## Assigned task
Begin at the line containing "- ViewModel: To" in the data below and go on through the line containing "- Lifecycle", repeating each line exactly; include both ends and no other line.

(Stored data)
━━━━━━

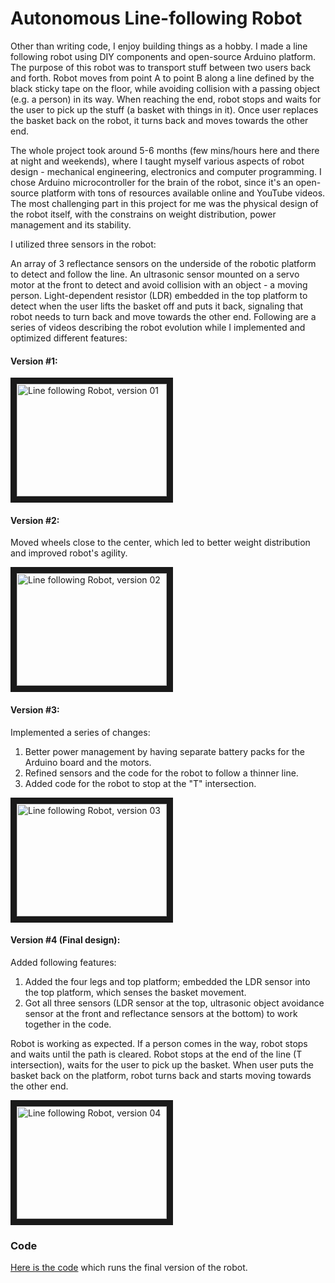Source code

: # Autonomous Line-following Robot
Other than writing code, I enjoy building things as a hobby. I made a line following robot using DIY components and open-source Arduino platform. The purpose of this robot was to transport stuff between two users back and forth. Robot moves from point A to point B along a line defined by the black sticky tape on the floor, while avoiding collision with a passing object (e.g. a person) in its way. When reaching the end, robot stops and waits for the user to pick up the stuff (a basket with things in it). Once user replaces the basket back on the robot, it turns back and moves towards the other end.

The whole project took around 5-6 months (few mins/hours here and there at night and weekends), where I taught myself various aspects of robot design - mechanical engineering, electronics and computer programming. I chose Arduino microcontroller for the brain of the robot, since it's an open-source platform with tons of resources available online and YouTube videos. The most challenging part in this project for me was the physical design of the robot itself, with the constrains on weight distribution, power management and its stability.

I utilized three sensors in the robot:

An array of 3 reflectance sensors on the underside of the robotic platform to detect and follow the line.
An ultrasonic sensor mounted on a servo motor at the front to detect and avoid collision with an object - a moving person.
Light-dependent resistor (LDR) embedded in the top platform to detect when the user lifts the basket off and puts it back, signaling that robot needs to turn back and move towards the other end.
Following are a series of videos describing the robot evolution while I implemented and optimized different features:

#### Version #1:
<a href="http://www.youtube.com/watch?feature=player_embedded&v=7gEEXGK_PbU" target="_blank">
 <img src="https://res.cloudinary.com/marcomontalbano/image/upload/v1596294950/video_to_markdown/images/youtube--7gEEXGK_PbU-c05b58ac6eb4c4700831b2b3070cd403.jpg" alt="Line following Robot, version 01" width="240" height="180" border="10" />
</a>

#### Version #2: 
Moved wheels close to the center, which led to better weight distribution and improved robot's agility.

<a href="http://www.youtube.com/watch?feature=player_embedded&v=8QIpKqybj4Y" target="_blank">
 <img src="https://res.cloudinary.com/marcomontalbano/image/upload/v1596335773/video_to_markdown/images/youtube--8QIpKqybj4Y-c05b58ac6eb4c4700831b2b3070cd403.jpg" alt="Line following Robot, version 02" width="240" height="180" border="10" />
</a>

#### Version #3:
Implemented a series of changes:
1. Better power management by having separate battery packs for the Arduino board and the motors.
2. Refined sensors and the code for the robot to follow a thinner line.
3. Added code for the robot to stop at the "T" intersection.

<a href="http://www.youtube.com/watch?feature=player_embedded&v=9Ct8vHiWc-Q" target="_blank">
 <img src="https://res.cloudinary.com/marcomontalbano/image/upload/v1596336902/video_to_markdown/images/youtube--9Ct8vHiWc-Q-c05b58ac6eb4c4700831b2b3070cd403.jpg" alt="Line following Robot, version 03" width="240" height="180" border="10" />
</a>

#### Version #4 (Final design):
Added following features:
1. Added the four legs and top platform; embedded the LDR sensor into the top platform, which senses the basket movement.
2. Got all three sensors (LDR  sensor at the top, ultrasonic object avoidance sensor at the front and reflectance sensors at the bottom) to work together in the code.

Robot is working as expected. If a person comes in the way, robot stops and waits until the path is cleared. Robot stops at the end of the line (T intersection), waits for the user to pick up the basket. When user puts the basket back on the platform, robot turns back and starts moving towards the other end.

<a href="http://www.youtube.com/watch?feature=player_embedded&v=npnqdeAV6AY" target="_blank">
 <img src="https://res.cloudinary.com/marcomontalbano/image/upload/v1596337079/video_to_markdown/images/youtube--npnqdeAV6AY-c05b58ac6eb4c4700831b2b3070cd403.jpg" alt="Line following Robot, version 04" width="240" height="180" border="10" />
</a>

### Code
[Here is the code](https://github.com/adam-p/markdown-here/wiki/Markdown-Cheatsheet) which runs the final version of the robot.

━━━━━━

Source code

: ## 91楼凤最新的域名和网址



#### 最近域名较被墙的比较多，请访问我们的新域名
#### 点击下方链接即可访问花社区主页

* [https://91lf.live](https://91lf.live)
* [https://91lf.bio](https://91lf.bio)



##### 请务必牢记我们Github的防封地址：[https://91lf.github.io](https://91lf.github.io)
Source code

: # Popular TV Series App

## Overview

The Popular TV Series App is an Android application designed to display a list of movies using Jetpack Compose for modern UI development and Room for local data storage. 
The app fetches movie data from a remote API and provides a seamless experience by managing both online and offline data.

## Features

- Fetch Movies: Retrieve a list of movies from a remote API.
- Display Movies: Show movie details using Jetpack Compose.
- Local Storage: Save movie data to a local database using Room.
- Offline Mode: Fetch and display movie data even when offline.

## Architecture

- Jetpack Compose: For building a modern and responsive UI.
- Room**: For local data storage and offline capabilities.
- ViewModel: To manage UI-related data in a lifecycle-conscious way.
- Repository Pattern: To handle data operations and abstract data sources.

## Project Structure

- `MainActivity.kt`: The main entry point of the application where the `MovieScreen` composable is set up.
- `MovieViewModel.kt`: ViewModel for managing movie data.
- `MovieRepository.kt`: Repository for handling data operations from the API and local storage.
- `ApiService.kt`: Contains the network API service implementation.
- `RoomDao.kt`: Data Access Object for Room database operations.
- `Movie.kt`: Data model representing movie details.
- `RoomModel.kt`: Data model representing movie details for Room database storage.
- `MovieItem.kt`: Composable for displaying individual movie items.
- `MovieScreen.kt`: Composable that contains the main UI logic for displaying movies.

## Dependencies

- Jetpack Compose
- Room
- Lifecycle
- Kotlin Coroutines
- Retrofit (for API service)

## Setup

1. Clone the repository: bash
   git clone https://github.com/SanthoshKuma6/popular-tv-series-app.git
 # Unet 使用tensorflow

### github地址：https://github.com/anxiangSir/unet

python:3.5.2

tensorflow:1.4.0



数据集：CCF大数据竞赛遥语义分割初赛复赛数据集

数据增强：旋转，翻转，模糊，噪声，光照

━━━━━━

## Exercise answer
- ViewModel: To manage UI-related data in a lifecycle-conscious way.
- Repository Pattern: To handle data operations and abstract data sources.

## Project Structure

- `MainActivity.kt`: The main entry point of the application where the `MovieScreen` composable is set up.
- `MovieViewModel.kt`: ViewModel for managing movie data.
- `MovieRepository.kt`: Repository for handling data operations from the API and local storage.
- `ApiService.kt`: Contains the network API service implementation.
- `RoomDao.kt`: Data Access Object for Room database operations.
- `Movie.kt`: Data model representing movie details.
- `RoomModel.kt`: Data model representing movie details for Room database storage.
- `MovieItem.kt`: Composable for displaying individual movie items.
- `MovieScreen.kt`: Composable that contains the main UI logic for displaying movies.

## Dependencies

- Jetpack Compose
- Room
- Lifecycle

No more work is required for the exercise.